--- Exercise description ---
Gather all lines in the entries below that include the word "soja".

--- Records supplied ---

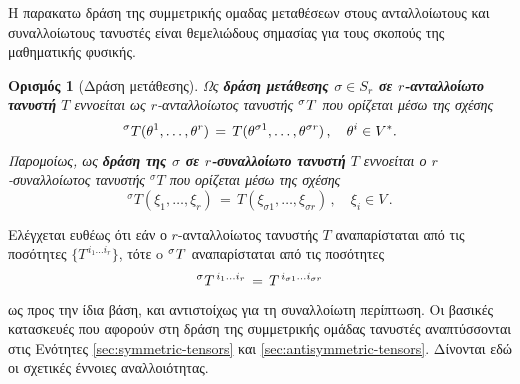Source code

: \documentclass[11pt,a4paper,twoside,openright]{book}
\newtheorem{definition}[lemma]{Ορισμός}
\begin{document}
Η παρακατω δράση της συμμετρικής ομαδας μεταθέσεων στους ανταλλοίωτους και συναλλοίωτους τανυστές είναι θεμελιώδους σημασίας για τους σκοπούς της μαθηματικής φυσικής.
\begin{definition}[Δράση μετάθεσης]
	\label{def:permutation-action}
Ως \textbf{δράση μετάθεσης $\sigma \in S_r$ σε $r$-ανταλλοίωτο τανυστή} $Τ$ εννοείται ως $r$-ανταλλοίωτος τανυστής ${}^\sigma\hspace{.25pt}{T}$ που ορίζεται μέσω της σχέσης
\begin{equation}\label{eq:permutation-action-contravariant-tensor}
{}^\sigma\hspace{.25pt}{T}(\theta^1, \dots, \theta^r)
\,=\,
T(\theta^{\sigma 1}, \dots, \theta^{\sigma r})\,,
\quad
\theta^i \in V^*.
\end{equation}
Παρομοίως, ως \textbf{δράση της $\sigma$ σε $r$-συναλλοίωτο τανυστή} $Τ$ εννοείται ο $r$-συναλλοίωτος τανυστής ${}^\sigma\hspace{0pt}{Τ}$ που ορίζεται μέσω της σχέσης
\begin{equation}\label{eq:permutation-action-covariant-tensor}
{}^\sigma\hspace{0pt}{Τ}(\xi_1, \dots, \xi_r)
\,=\,
Τ(\xi_{\sigma 1}, \dots, \xi_{\sigma r})\,,
\quad
\xi_i \in V\,.
\end{equation}
\end{definition}
\noindent
Ελέγχεται ευθέως ότι εάν ο $r$-ανταλλοίωτος τανυστής $Τ$ αναπαρίσταται από τις ποσότητες $\{T^{\,i_1 \dots i_r}\}$, τότε o ${}^\sigma\hspace{.25pt}{T}$ αναπαρίσταται από τις ποσότητες
\begin{equation}\label{eq:permutation-action-contravariant-representation}
{}^\sigma\hspace{.25pt}T^{\,i_1 \dots i_r}
\,=\,
T^{\,i_{\sigma 1} \dots i_{\sigma r}}
\end{equation}
ως προς την ίδια βάση,
και αντιστοίχως για τη συναλλοίωτη περίπτωση.
Οι βασικές κατασκευές που αφορούν στη δράση της συμμετρικής ομάδας τανυστές αναπτύσσονται στις Ενότητες \ref{sec:symmetric-tensors} και \ref{sec:antisymmetric-tensors}.
Δίνονται εδώ οι σχετικές έννοιες αναλλοιότητας.
\end{document}
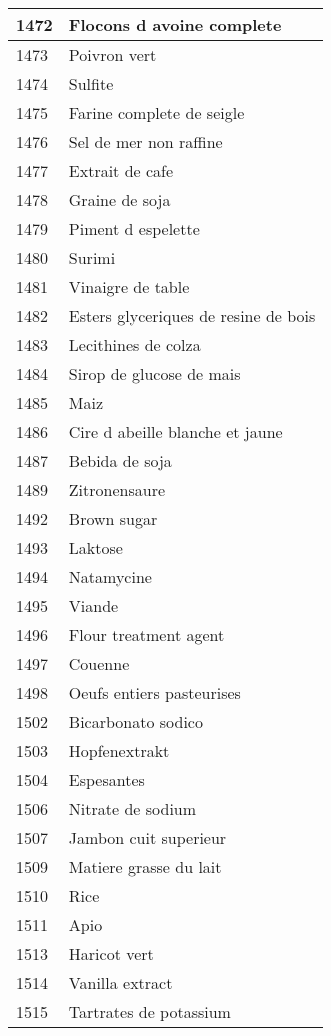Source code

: \begin{longtable}{|l|l|}
1472 & Flocons d avoine complete \\ \hline 
1473 & Poivron vert \\ \hline 
1474 & Sulfite \\ \hline 
1475 & Farine complete de seigle \\ \hline 
1476 & Sel de mer non raffine \\ \hline 
1477 & Extrait de cafe \\ \hline 
1478 & Graine de soja \\ \hline 
1479 & Piment d espelette \\ \hline 
1480 & Surimi \\ \hline 
1481 & Vinaigre de table \\ \hline 
1482 & Esters glyceriques de resine de bois \\ \hline 
1483 & Lecithines de colza \\ \hline 
1484 & Sirop de glucose de mais \\ \hline 
1485 & Maiz \\ \hline 
1486 & Cire d abeille blanche et jaune \\ \hline 
1487 & Bebida de soja \\ \hline 
1489 & Zitronensaure \\ \hline 
1492 & Brown sugar \\ \hline 
1493 & Laktose \\ \hline 
1494 & Natamycine \\ \hline 
1495 & Viande \\ \hline 
1496 & Flour treatment agent \\ \hline 
1497 & Couenne \\ \hline 
1498 & Oeufs entiers pasteurises \\ \hline 
1502 & Bicarbonato sodico \\ \hline 
1503 & Hopfenextrakt \\ \hline 
1504 & Espesantes \\ \hline 
1506 & Nitrate de sodium \\ \hline 
1507 & Jambon cuit superieur \\ \hline 
1509 & Matiere grasse du lait \\ \hline 
1510 & Rice \\ \hline 
1511 & Apio \\ \hline 
1513 & Haricot vert \\ \hline 
1514 & Vanilla extract \\ \hline 
1515 & Tartrates de potassium \\ \hline 

\end{longtable}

--- Answer to this task ---
1478 & Graine de soja \\ \hline 
1487 & Bebida de soja \\ \hline 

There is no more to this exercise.